Problem to work on
The data below holds a line containing "15. | [Range" and a line containing "16. | [Longest"; please quote exactly those two lines and every line between them, and nothing else.

(Exercise materials)

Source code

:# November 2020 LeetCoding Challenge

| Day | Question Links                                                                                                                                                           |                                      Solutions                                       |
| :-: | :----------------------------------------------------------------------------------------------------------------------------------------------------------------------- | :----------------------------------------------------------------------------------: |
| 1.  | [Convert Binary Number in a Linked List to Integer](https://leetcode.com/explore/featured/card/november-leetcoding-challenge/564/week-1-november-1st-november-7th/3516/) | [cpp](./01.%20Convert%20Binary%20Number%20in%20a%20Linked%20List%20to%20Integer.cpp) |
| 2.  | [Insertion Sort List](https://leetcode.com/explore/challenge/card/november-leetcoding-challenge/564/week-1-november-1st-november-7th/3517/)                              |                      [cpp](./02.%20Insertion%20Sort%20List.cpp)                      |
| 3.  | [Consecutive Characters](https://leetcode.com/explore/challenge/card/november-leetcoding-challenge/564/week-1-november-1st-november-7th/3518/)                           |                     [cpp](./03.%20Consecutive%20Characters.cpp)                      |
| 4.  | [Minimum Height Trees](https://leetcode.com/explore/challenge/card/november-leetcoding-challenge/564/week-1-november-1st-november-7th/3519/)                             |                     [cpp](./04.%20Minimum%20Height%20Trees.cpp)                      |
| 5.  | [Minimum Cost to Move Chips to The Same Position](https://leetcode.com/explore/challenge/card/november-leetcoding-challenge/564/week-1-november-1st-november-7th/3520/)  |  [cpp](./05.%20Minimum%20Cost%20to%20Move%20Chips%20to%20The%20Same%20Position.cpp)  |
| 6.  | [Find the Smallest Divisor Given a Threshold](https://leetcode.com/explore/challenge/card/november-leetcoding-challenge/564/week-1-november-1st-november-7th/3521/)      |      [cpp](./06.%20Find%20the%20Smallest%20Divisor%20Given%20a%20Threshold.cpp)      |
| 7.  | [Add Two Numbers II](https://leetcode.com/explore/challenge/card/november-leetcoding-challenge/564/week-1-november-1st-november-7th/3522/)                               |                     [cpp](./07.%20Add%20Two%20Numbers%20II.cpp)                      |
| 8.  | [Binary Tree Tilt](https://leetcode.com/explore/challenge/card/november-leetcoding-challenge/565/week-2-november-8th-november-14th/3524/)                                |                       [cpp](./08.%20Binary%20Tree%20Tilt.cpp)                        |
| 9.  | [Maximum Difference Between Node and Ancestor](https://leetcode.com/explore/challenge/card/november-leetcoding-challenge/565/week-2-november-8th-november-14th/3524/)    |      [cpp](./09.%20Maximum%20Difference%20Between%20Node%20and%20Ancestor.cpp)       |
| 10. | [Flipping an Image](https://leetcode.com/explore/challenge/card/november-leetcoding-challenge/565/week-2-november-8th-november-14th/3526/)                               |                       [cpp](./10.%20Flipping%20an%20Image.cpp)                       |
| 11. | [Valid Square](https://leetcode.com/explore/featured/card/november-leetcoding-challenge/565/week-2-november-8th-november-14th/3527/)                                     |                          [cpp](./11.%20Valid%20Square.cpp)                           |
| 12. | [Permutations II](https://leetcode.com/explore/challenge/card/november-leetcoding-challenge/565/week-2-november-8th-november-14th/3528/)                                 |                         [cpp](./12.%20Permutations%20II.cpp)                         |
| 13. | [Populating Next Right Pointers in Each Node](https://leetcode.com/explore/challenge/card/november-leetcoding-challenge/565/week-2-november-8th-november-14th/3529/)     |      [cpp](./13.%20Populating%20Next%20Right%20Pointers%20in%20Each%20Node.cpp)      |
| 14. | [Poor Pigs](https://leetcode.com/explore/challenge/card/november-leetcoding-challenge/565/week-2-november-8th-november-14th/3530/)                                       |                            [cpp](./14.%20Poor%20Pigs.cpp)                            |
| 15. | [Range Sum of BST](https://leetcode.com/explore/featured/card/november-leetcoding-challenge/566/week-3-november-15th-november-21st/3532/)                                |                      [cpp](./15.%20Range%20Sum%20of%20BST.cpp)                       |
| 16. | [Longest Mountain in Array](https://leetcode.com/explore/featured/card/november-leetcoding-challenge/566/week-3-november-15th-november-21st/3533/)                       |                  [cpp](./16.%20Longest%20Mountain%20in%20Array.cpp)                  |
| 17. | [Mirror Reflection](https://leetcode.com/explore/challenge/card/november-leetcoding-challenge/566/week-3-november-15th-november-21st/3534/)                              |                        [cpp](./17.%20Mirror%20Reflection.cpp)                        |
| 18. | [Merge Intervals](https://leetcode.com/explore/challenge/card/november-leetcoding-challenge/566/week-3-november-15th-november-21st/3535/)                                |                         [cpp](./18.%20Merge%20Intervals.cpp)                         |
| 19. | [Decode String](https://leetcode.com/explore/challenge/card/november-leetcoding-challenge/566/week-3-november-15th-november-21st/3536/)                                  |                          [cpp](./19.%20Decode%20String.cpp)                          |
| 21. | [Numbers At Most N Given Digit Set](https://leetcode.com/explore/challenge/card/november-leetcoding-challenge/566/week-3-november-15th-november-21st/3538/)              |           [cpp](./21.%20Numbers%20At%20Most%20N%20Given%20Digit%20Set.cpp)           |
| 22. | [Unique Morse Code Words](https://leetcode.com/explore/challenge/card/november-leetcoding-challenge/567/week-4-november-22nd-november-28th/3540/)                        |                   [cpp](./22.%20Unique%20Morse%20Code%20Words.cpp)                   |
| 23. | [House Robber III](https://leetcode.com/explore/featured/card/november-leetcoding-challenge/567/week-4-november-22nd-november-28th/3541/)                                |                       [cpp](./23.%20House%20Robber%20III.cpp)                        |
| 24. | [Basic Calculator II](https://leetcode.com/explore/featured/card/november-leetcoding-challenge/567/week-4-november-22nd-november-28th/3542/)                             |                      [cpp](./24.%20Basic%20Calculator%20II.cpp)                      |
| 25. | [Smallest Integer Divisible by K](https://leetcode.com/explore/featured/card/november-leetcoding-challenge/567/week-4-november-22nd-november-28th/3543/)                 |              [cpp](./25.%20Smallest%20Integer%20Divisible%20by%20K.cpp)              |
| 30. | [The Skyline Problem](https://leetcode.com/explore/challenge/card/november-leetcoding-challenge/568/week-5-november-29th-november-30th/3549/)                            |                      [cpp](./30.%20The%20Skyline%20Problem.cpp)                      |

(End Exercise materials)

Result
| 15. | [Range Sum of BST](https://leetcode.com/explore/featured/card/november-leetcoding-challenge/566/week-3-november-15th-november-21st/3532/)                                |                      [cpp](./15.%20Range%20Sum%20of%20BST.cpp)                       |
| 16. | [Longest Mountain in Array](https://leetcode.com/explore/featured/card/november-leetcoding-challenge/566/week-3-november-15th-november-21st/3533/)                       |                  [cpp](./16.%20Longest%20Mountain%20in%20Array.cpp)                  |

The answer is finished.